## EXTRACTED INFORMATION
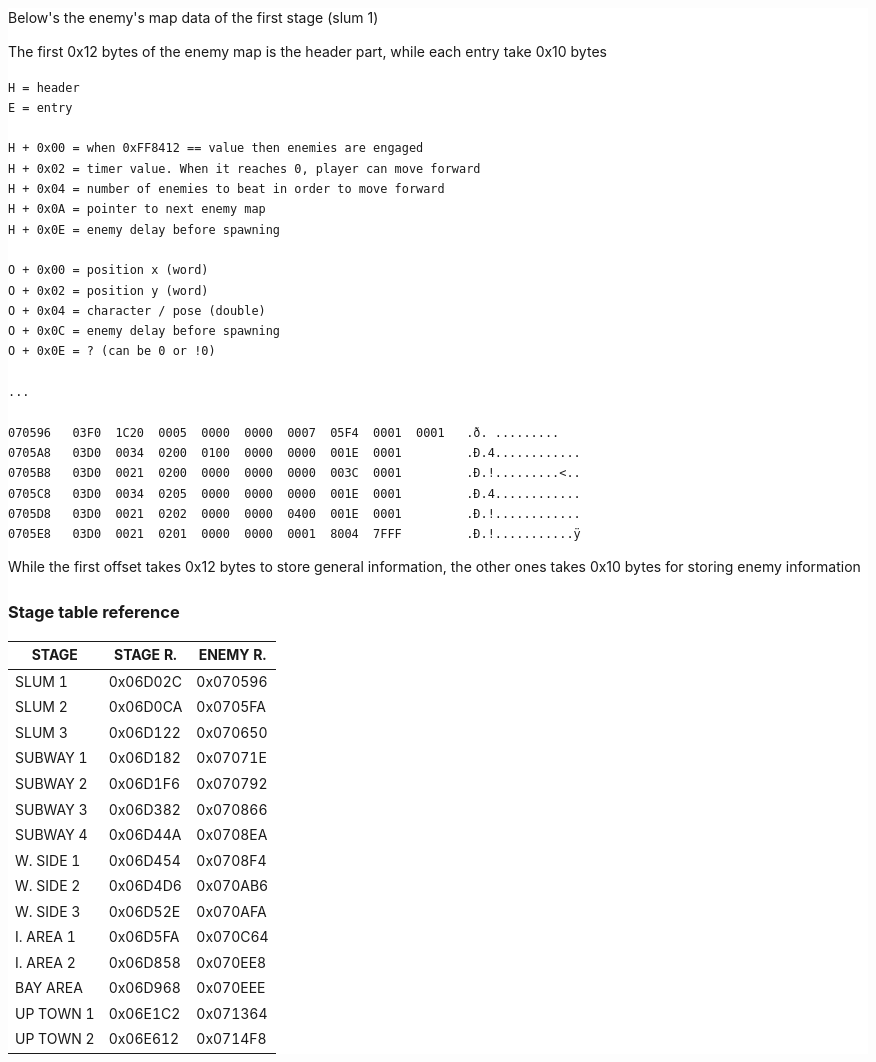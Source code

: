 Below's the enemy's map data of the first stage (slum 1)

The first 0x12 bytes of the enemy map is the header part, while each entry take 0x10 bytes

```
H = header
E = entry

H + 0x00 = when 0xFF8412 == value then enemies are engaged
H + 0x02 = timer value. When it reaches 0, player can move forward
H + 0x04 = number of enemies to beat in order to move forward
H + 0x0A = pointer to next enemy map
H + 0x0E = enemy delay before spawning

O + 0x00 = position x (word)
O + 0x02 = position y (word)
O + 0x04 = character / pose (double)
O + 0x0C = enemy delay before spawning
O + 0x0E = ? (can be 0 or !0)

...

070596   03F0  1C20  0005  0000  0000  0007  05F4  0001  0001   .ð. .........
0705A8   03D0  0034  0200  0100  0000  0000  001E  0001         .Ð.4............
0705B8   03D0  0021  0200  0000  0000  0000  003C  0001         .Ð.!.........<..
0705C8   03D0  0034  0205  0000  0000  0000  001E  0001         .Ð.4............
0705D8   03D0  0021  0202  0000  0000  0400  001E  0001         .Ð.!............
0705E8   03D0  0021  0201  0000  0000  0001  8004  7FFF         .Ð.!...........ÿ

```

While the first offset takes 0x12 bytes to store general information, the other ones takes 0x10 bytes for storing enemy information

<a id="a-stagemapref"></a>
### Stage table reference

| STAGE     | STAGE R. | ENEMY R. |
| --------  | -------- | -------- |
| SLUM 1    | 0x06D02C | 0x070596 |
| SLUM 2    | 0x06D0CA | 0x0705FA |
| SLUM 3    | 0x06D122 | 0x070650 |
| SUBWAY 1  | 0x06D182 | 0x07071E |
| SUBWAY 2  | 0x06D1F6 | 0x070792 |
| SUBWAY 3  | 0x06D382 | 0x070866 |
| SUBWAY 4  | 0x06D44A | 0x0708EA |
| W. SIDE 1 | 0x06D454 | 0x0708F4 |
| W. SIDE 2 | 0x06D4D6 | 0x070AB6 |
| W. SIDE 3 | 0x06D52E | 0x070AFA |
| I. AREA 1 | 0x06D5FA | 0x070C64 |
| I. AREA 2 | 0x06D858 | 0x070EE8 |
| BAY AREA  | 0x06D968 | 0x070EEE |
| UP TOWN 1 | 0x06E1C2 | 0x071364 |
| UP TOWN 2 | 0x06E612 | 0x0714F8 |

## WHAT THE TASK ASKS
For every line above that includes the word "header", return the line.

## ANSWER SPACE
The first 0x12 bytes of the enemy map is the header part, while each entry take 0x10 bytes
H = header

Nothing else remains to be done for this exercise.